My painting story


5. Neo-Baroque to minimalism

1985-91

Gravity

I gradually left the figures out and tried to get the same effects using forms that were ambiguous - perhaps rocks or bits of coral - but really they were only there to bring to life the space around them, rather like the marks of the grid paintings back at St Martins.


Spears and eyes

I was certainly happier painting ambiguous forms than human ones. There is so much at stake when you depict a human. It's very powerful but also quite dangerous. People read things in that you wouldn't have dreamt of.


Trespass

The forms came out of, and went back into, an equally ambiguous space. This was initially a dark space and the forms were animated by light falling on them. But where they started and finished was never clear. Their state was itself left undecided - they were half made, half born, in process of becoming, or of returning to the darkness.


Swell

There was a somberness here, but also a sense of excitement and emotional richness. Its hard to say where that came from but I think I was still drawing on that Venetian colour and movement, even though the environment in which I was working was utterly removed from Renaissance Italy.


Eclipse

The forms were never strictly linked to objects in the outside world, but at this stage they became even more abstract and fanciful. Suggestions of space are everywhere but never unambiguously realised.


Felt

The wild dynamic of the earlier work gradually settled, perhaps as I settled into, and became part of, Melbourne. Some sort of order returned, and at times a kind of minimalism that continued to explore the edgy nature of things; how one is always trying to read what it IS that one is looking at, where it begins and ends. The world becomes a rather unpredictable place when its contents and boundaries are questioned and undefined.


Mass

A painting like this one seems to suggest a source in the real world, but no such source exists. It arose simply through the process of drawing.
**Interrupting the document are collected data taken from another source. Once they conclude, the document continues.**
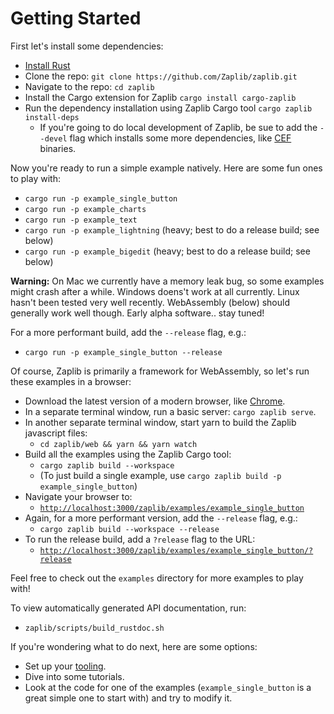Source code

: # Getting Started

First let's install some dependencies:
* [Install Rust](https://www.rust-lang.org/tools/install)
* Clone the repo: `git clone https://github.com/Zaplib/zaplib.git`
* Navigate to the repo: `cd zaplib`
* Install the Cargo extension for Zaplib `cargo install cargo-zaplib`
* Run the dependency installation using Zaplib Cargo tool `cargo zaplib install-deps`
  * If you're going to do local development of Zaplib, be sue to add the `--devel` flag which installs some more dependencies, like [CEF](https://github.com/chromiumembedded) binaries.

Now you're ready to run a simple example natively. Here are some fun ones to play with:
* `cargo run -p example_single_button`
* `cargo run -p example_charts`
* `cargo run -p example_text`
* `cargo run -p example_lightning` (heavy; best to do a release build; see below)
* `cargo run -p example_bigedit` (heavy; best to do a release build; see below)

**Warning:** On Mac we currently have a memory leak bug, so some examples might crash after a while. Windows doens't work at all currently. Linux hasn't been tested very well recently. WebAssembly (below) should generally work well though. Early alpha software.. stay tuned!

For a more performant build, add the `--release` flag, e.g.:
* `cargo run -p example_single_button --release`

Of course, Zaplib is primarily a framework for WebAssembly, so let's run these examples in a browser:
* Download the latest version of a modern browser, like [Chrome](https://www.google.com/chrome/).
* In a separate terminal window, run a basic server: `cargo zaplib serve`.
* In another separate terminal window, start yarn to build the Zaplib javascript files:
  * `cd zaplib/web && yarn && yarn watch`
* Build all the examples using the Zaplib Cargo tool:
  * `cargo zaplib build --workspace`
  * (To just build a single example, use `cargo zaplib build -p example_single_button`)
* Navigate your browser to:
  * [`http://localhost:3000/zaplib/examples/example_single_button`](http://localhost:3000/zaplib/examples/example_single_button)
* Again, for a more performant version, add the `--release` flag, e.g.:
  * `cargo zaplib build --workspace --release`
* To run the release build, add a `?release` flag to the URL:
  * [`http://localhost:3000/zaplib/examples/example_single_button/?release`](http://localhost:3000/zaplib/examples/example_single_button/?release)

Feel free to check out the `examples` directory for more examples to play with!

To view automatically generated API documentation, run:
* `zaplib/scripts/build_rustdoc.sh`

If you're wondering what to do next, here are some options:
* Set up your [tooling](./basic_tooling.md).
* Dive into some tutorials.
* Look at the code for one of the examples (`example_single_button` is a great simple one to start with) and try to modify it.
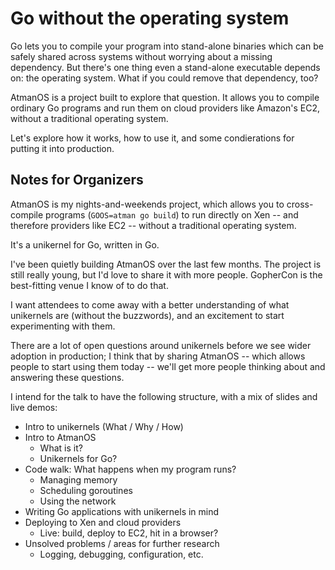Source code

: # Go without the operating system

Go lets you to compile your program into stand-alone binaries which can be
safely shared across systems without worrying about a missing dependency. But
there's one thing even a stand-alone executable depends on: the operating
system. What if you could remove that dependency, too?

AtmanOS is a project built to explore that question. It allows you to compile
ordinary Go programs and run them on cloud providers like Amazon's EC2, without
a traditional operating system.

Let's explore how it works, how to use it, and some condierations for putting
it into production.

Notes for Organizers
--------------------

AtmanOS is my nights-and-weekends project,
which allows you to cross-compile programs (`GOOS=atman go build`)
to run directly on Xen -- and therefore providers like EC2 --
without a traditional operating system.

It's a unikernel for Go, written in Go.

I've been quietly building AtmanOS over the last few months.
The project is still really young,
but I'd love to share it with more people.
GopherCon is the best-fitting venue I know of to do that.

I want attendees to come away with a better understanding
of what unikernels are (without the buzzwords),
and an excitement to start experimenting with them.

There are a lot of open questions around unikernels
before we see wider adoption in production;
I think that by sharing AtmanOS --
which allows people to start using them today --
we'll get more people thinking about and answering these questions.

I intend for the talk to have the following structure,
with a mix of slides and live demos:

- Intro to unikernels (What / Why / How)
- Intro to AtmanOS
  - What is it?
  - Unikernels for Go?
- Code walk: What happens when my program runs?
  - Managing memory
  - Scheduling goroutines
  - Using the network
- Writing Go applications with unikernels in mind
- Deploying to Xen and cloud providers
  - Live: build, deploy to EC2, hit in a browser?
- Unsolved problems / areas for further research
  - Logging, debugging, configuration, etc.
So, rather than coming out of a known world, it directs you into an unknown one. But it doesn't give you a lot of information about how this other world works... it remains mysterious and a little threatening.


Strict

One thing I've often found myself playing with is the ambiguity of figure and ground. This work could be a neck against a darker background, or it could be a space between two spheres.


Deep

Although I did not paint any figures over this period, bodies are never very far from the scene. The lack of detail allows scale to be ambiguous and you don't know if this is a huge landscape feature or a piece of anatomy.


Still

Even this one, which is clearly based on the idea of a still life remains ambiguous. The space below the table, or chunk of rock or whatever the platform is, is huge and infinite. Some of the forms could just as well be bridges or strange dwellings as plates or fruit.